Autorisées par le législateur en 20091, les sociétés de VTC se destinaient initialement au marché du tourisme « haut de gamme ». Disponible uniquement sur commande, la prestation va au-delà de la simple course: les distinctions principales sont relatives aux modèles de véhicules en circulation et aux services proposés à bord (presse, bouteille d’eau…). D’avantage encore, les VTC se démarquent des taxis classiques de par leurs tarifs simplifiés: des prix forfaitaires régis par les articles L. 231-1 et s. du Code de Tourisme (dont la méconnaissance est punie par l’ article R. 113-1 du Code de la Consommation). Enfin, le régime applicable aux VTC présente de nombreux avantages par rapport aux taxis classiques puisqu’ils ne sont pas contraints à l’acquisition d’une licence onéreuse et bénéficient d’un régime d’auto-entrepreneur avec allègement de charges.
Ce qui a mis le feu aux poudres
C’est l’avis d’un décret par le gouvernement qui a mis le feu aux poudres. Ce décret imposait à partir du 1er janvier 2014 un délai minimum de 15 minutes (contre 7 minutes auparavant) entre la commande d’un VTC par un client et sa prise en charge effective. L’enjeu du délai réside dans le reproche fait aux VTC d’empiéter sur le territoire des taxis classiques sur le marché de la maraude: la prise en charge immédiate sur la voie publique. Cette mesure, qui ambitionne la préservation d’un monopole des taxis, a essuyé un avis défavorable le 16 décembre dernier de la part de l’Autorité de la concurrence. Celle-ci souligne qu’il s’agit de deux marchés distincts dénués de monopole: il n’y aurait donc pas de raison légale pour justifier le délai imposé par le décret. L’avis précise également à juste titre que les VTC qui ne se limiteraient pas au marché de la réservation comme l’a prévu la loi « ne relèvent pas de la concurrence mais de la fraude ». Selon l’Autorité, le décret serait contre productif puisqu’il provoquerait (au lieu de les éliminer) « des distorsions de concurrence ».

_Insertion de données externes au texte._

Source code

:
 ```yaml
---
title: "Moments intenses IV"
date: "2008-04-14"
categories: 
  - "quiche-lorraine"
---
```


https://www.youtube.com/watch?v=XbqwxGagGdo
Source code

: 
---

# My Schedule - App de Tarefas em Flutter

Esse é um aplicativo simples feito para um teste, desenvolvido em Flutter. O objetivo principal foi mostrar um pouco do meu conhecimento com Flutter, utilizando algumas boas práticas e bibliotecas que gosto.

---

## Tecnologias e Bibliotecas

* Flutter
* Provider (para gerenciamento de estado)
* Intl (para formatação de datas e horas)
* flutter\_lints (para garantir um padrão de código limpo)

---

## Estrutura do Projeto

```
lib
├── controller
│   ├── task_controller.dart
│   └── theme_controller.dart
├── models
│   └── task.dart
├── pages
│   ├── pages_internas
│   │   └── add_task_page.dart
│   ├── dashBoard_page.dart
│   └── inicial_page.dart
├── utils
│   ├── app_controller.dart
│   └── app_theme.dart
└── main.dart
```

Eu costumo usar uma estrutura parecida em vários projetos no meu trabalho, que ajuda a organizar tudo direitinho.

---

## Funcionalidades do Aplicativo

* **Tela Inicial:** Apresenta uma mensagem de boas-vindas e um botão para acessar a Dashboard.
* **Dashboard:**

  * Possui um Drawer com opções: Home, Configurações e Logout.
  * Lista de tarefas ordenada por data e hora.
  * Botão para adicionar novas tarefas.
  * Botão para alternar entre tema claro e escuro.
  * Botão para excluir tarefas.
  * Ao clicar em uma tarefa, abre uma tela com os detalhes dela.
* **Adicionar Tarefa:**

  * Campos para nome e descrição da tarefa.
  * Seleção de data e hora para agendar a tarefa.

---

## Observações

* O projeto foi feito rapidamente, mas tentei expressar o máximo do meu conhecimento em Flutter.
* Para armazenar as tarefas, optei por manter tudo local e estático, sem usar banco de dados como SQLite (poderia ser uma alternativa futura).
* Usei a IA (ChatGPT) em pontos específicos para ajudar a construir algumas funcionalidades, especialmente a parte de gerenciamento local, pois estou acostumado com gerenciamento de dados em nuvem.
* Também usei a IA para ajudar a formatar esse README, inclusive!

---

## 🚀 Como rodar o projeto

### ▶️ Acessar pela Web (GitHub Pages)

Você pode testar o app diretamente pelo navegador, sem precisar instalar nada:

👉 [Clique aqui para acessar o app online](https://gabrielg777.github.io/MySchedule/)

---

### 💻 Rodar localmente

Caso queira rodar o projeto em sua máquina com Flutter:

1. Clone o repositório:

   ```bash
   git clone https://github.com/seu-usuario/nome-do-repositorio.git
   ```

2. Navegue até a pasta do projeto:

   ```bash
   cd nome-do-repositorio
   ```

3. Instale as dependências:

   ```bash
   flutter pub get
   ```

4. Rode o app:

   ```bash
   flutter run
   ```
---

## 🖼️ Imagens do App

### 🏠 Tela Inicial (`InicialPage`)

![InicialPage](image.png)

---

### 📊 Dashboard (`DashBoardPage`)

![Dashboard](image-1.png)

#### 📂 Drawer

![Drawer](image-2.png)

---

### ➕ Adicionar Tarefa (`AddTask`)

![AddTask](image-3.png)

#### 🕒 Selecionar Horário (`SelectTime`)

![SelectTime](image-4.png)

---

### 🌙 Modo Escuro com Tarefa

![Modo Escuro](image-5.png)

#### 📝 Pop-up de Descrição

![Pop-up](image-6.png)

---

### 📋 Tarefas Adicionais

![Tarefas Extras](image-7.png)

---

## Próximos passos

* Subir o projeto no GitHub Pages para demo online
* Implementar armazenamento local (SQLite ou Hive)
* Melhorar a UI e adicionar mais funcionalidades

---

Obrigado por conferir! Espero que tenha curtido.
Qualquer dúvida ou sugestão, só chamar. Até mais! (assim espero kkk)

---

Le décret à tout de même été publié au journal officiel le 27 décembre, ouvrant la voie aux grèves et manifestations que nous connaissons, pour dénoncer notamment la concurrence déloyale des VTC, le tiers-payant ou encore une hausse de la TVA de 7 à 10%.
Le Conseil d’Etat, saisi par différentes entreprises de VTC, a décidé le 5 février dernier de suspendre en référé le décret litigieux. L’une des questions soulevées concernait le caractère « suffisamment grave et immédiat » du préjudice lié au délai imposé. C’est l’absence d’urgence qui a conduit les sages à condamner l’atteinte portée à la liberté d’entreprendre des VTC. Ils ont décidé de suspendre le décret dans l’attente d’un jugement sur le fond annoncé pour la fin de l’année.
Les enjeux de la bataille juridique
L’émergence des VTC soulève des problèmes principalement externes au droit de la concurrence contrairement à ce qui a été martelé par les représentants des taxis.
Au delà du délai d’attente de 15 minutes contre productif au regard du temps (et de l’argent) perdu par les chauffeurs de VTC et des effets sur la concurrence, la question de la détermination du prix de la course au moment de la commande ou encore celle du statut du chauffeur de VTC (auto-entrepreneur ou salarié déguisé ?) devront être abordées.
Ytto EL ADEL
1. Loi n° 2009-888 du 22 juillet 2009 de développement et de modernisation des services touristiques.
Pour aller plus loin:
– Décret n°2013-1251 du 27 décembre 2013.
– L’avis de l’Autorité : Avis du 16 décembre 2013 concernant un projet de décret relatif à la réservation préalable des voitures de tourisme avec chauffeur, N° 13-A-23.
– Ordonnance du 5 février 2014, SAS Allocab et autres, N° 374524, 374554.